Data for review ->
* * *

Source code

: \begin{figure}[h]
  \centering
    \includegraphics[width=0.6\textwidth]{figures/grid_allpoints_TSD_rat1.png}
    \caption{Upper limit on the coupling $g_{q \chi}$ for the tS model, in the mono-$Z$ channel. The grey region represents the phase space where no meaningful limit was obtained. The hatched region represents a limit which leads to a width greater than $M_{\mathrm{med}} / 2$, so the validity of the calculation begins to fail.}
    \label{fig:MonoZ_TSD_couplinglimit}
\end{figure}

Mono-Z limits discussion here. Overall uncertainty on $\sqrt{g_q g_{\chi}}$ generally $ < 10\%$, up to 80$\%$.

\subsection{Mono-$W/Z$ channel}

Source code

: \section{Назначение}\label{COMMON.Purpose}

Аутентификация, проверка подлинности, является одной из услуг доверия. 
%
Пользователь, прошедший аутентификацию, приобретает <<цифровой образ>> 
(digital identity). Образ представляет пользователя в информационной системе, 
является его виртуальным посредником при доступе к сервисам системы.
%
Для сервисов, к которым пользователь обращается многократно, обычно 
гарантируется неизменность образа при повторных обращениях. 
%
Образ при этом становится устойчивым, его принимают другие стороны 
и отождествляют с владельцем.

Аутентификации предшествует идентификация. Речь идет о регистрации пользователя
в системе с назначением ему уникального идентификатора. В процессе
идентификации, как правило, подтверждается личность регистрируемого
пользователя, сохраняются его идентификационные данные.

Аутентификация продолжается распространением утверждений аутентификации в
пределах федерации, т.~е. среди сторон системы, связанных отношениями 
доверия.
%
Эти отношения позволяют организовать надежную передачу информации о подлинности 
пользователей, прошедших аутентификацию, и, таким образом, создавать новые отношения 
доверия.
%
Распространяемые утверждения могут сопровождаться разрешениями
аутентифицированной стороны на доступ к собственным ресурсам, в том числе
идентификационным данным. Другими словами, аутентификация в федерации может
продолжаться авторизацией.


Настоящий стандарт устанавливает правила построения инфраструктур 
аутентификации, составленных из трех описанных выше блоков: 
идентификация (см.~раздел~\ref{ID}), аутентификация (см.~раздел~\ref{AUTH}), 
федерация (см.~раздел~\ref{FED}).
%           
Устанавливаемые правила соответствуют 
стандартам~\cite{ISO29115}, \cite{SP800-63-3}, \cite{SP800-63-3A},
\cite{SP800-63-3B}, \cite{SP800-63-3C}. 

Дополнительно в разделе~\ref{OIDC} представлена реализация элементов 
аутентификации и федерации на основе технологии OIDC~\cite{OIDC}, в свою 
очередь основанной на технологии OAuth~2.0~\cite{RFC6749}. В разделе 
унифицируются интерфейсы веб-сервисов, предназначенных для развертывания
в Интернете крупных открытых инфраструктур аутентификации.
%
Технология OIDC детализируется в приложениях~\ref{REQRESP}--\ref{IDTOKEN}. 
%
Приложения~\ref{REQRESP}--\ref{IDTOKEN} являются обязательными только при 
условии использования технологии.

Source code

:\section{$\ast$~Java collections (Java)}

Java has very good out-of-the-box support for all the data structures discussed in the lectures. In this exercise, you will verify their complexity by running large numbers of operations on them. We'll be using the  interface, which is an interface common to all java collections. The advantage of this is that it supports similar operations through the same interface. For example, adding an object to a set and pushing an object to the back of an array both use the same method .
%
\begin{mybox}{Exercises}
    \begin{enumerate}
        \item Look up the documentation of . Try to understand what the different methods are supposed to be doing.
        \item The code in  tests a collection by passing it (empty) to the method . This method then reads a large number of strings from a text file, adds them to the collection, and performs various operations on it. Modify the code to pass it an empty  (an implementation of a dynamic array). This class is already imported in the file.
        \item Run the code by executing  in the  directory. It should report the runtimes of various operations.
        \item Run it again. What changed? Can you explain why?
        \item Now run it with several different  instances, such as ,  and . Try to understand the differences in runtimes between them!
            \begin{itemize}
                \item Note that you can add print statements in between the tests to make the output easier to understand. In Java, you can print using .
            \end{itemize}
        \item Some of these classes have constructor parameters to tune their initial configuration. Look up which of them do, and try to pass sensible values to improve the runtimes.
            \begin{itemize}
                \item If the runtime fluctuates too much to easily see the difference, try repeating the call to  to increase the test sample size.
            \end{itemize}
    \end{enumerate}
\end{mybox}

* * *

Problem details ->
Nothing in the material may be left out; write it all out verbatim.

Answer space ->
Source code

: \begin{figure}[h]
  \centering
    \includegraphics[width=0.6\textwidth]{figures/grid_allpoints_TSD_rat1.png}
    \caption{Upper limit on the coupling $g_{q \chi}$ for the tS model, in the mono-$Z$ channel. The grey region represents the phase space where no meaningful limit was obtained. The hatched region represents a limit which leads to a width greater than $M_{\mathrm{med}} / 2$, so the validity of the calculation begins to fail.}
    \label{fig:MonoZ_TSD_couplinglimit}
\end{figure}

Mono-Z limits discussion here. Overall uncertainty on $\sqrt{g_q g_{\chi}}$ generally $ < 10\%$, up to 80$\%$.

\subsection{Mono-$W/Z$ channel}

Source code

: \section{Назначение}\label{COMMON.Purpose}

Аутентификация, проверка подлинности, является одной из услуг доверия. 
%
Пользователь, прошедший аутентификацию, приобретает <<цифровой образ>> 
(digital identity). Образ представляет пользователя в информационной системе, 
является его виртуальным посредником при доступе к сервисам системы.
%
Для сервисов, к которым пользователь обращается многократно, обычно 
гарантируется неизменность образа при повторных обращениях. 
%
Образ при этом становится устойчивым, его принимают другие стороны 
и отождествляют с владельцем.

Аутентификации предшествует идентификация. Речь идет о регистрации пользователя
в системе с назначением ему уникального идентификатора. В процессе
идентификации, как правило, подтверждается личность регистрируемого
пользователя, сохраняются его идентификационные данные.

Аутентификация продолжается распространением утверждений аутентификации в
пределах федерации, т.~е. среди сторон системы, связанных отношениями 
доверия.
%
Эти отношения позволяют организовать надежную передачу информации о подлинности 
пользователей, прошедших аутентификацию, и, таким образом, создавать новые отношения 
доверия.
%
Распространяемые утверждения могут сопровождаться разрешениями
аутентифицированной стороны на доступ к собственным ресурсам, в том числе
идентификационным данным. Другими словами, аутентификация в федерации может
продолжаться авторизацией.


Настоящий стандарт устанавливает правила построения инфраструктур 
аутентификации, составленных из трех описанных выше блоков: 
идентификация (см.~раздел~\ref{ID}), аутентификация (см.~раздел~\ref{AUTH}), 
федерация (см.~раздел~\ref{FED}).
%           
Устанавливаемые правила соответствуют 
стандартам~\cite{ISO29115}, \cite{SP800-63-3}, \cite{SP800-63-3A},
\cite{SP800-63-3B}, \cite{SP800-63-3C}. 

Дополнительно в разделе~\ref{OIDC} представлена реализация элементов 
аутентификации и федерации на основе технологии OIDC~\cite{OIDC}, в свою 
очередь основанной на технологии OAuth~2.0~\cite{RFC6749}. В разделе 
унифицируются интерфейсы веб-сервисов, предназначенных для развертывания
в Интернете крупных открытых инфраструктур аутентификации.
%
Технология OIDC детализируется в приложениях~\ref{REQRESP}--\ref{IDTOKEN}. 
%
Приложения~\ref{REQRESP}--\ref{IDTOKEN} являются обязательными только при 
условии использования технологии.

Source code

:\section{$\ast$~Java collections (Java)}

Java has very good out-of-the-box support for all the data structures discussed in the lectures. In this exercise, you will verify their complexity by running large numbers of operations on them. We'll be using the  interface, which is an interface common to all java collections. The advantage of this is that it supports similar operations through the same interface. For example, adding an object to a set and pushing an object to the back of an array both use the same method .
%
\begin{mybox}{Exercises}
    \begin{enumerate}
        \item Look up the documentation of . Try to understand what the different methods are supposed to be doing.
        \item The code in  tests a collection by passing it (empty) to the method . This method then reads a large number of strings from a text file, adds them to the collection, and performs various operations on it. Modify the code to pass it an empty  (an implementation of a dynamic array). This class is already imported in the file.
        \item Run the code by executing  in the  directory. It should report the runtimes of various operations.
        \item Run it again. What changed? Can you explain why?
        \item Now run it with several different  instances, such as ,  and . Try to understand the differences in runtimes between them!
            \begin{itemize}
                \item Note that you can add print statements in between the tests to make the output easier to understand. In Java, you can print using .
            \end{itemize}
        \item Some of these classes have constructor parameters to tune their initial configuration. Look up which of them do, and try to pass sensible values to improve the runtimes.
            \begin{itemize}
                \item If the runtime fluctuates too much to easily see the difference, try repeating the call to  to increase the test sample size.
            \end{itemize}
    \end{enumerate}
\end{mybox}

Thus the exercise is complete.